**How to complete this task:** All of the data should be restated word for word, with the pictures omitted.

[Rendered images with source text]
::::::::

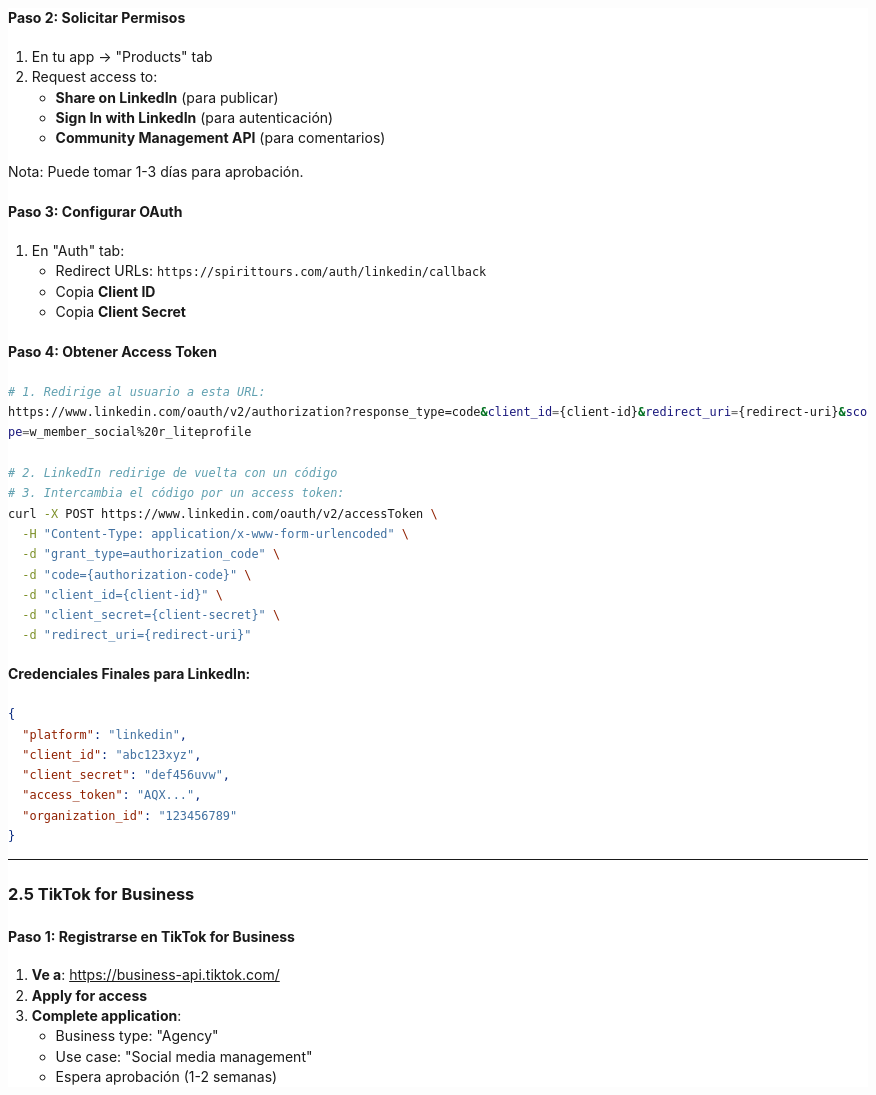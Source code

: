 #### Paso 2: Solicitar Permisos

1. En tu app → "Products" tab
2. Request access to:
   - **Share on LinkedIn** (para publicar)
   - **Sign In with LinkedIn** (para autenticación)
   - **Community Management API** (para comentarios)

Nota: Puede tomar 1-3 días para aprobación.

#### Paso 3: Configurar OAuth

1. En "Auth" tab:
   - Redirect URLs: `https://spirittours.com/auth/linkedin/callback`
   - Copia **Client ID**
   - Copia **Client Secret**

#### Paso 4: Obtener Access Token

```bash
# 1. Redirige al usuario a esta URL:
https://www.linkedin.com/oauth/v2/authorization?response_type=code&client_id={client-id}&redirect_uri={redirect-uri}&scope=w_member_social%20r_liteprofile

# 2. LinkedIn redirige de vuelta con un código
# 3. Intercambia el código por un access token:
curl -X POST https://www.linkedin.com/oauth/v2/accessToken \
  -H "Content-Type: application/x-www-form-urlencoded" \
  -d "grant_type=authorization_code" \
  -d "code={authorization-code}" \
  -d "client_id={client-id}" \
  -d "client_secret={client-secret}" \
  -d "redirect_uri={redirect-uri}"
```

#### Credenciales Finales para LinkedIn:
```json
{
  "platform": "linkedin",
  "client_id": "abc123xyz",
  "client_secret": "def456uvw",
  "access_token": "AQX...",
  "organization_id": "123456789"
}
```

---

### 2.5 TikTok for Business

#### Paso 1: Registrarse en TikTok for Business

1. **Ve a**: https://business-api.tiktok.com/
2. **Apply for access**
3. **Complete application**:
   - Business type: "Agency"
   - Use case: "Social media management"
   - Espera aprobación (1-2 semanas)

::::::::

**Solution for this task:**
Source code

: #### Paso 2: Solicitar Permisos

1. En tu app → "Products" tab
2. Request access to:
   - **Share on LinkedIn** (para publicar)
   - **Sign In with LinkedIn** (para autenticación)
   - **Community Management API** (para comentarios)

Nota: Puede tomar 1-3 días para aprobación.

#### Paso 3: Configurar OAuth

1. En "Auth" tab:
   - Redirect URLs: `https://spirittours.com/auth/linkedin/callback`
   - Copia **Client ID**
   - Copia **Client Secret**

#### Paso 4: Obtener Access Token

```bash
# 1. Redirige al usuario a esta URL:
https://www.linkedin.com/oauth/v2/authorization?response_type=code&client_id={client-id}&redirect_uri={redirect-uri}&scope=w_member_social%20r_liteprofile

# 2. LinkedIn redirige de vuelta con un código
# 3. Intercambia el código por un access token:
curl -X POST https://www.linkedin.com/oauth/v2/accessToken \
  -H "Content-Type: application/x-www-form-urlencoded" \
  -d "grant_type=authorization_code" \
  -d "code={authorization-code}" \
  -d "client_id={client-id}" \
  -d "client_secret={client-secret}" \
  -d "redirect_uri={redirect-uri}"
```

#### Credenciales Finales para LinkedIn:
```json
{
  "platform": "linkedin",
  "client_id": "abc123xyz",
  "client_secret": "def456uvw",
  "access_token": "AQX...",
  "organization_id": "123456789"
}
```

---

### 2.5 TikTok for Business

#### Paso 1: Registrarse en TikTok for Business

1. **Ve a**: https://business-api.tiktok.com/
2. **Apply for access**
3. **Complete application**:
   - Business type: "Agency"
   - Use case: "Social media management"
   - Espera aprobación (1-2 semanas)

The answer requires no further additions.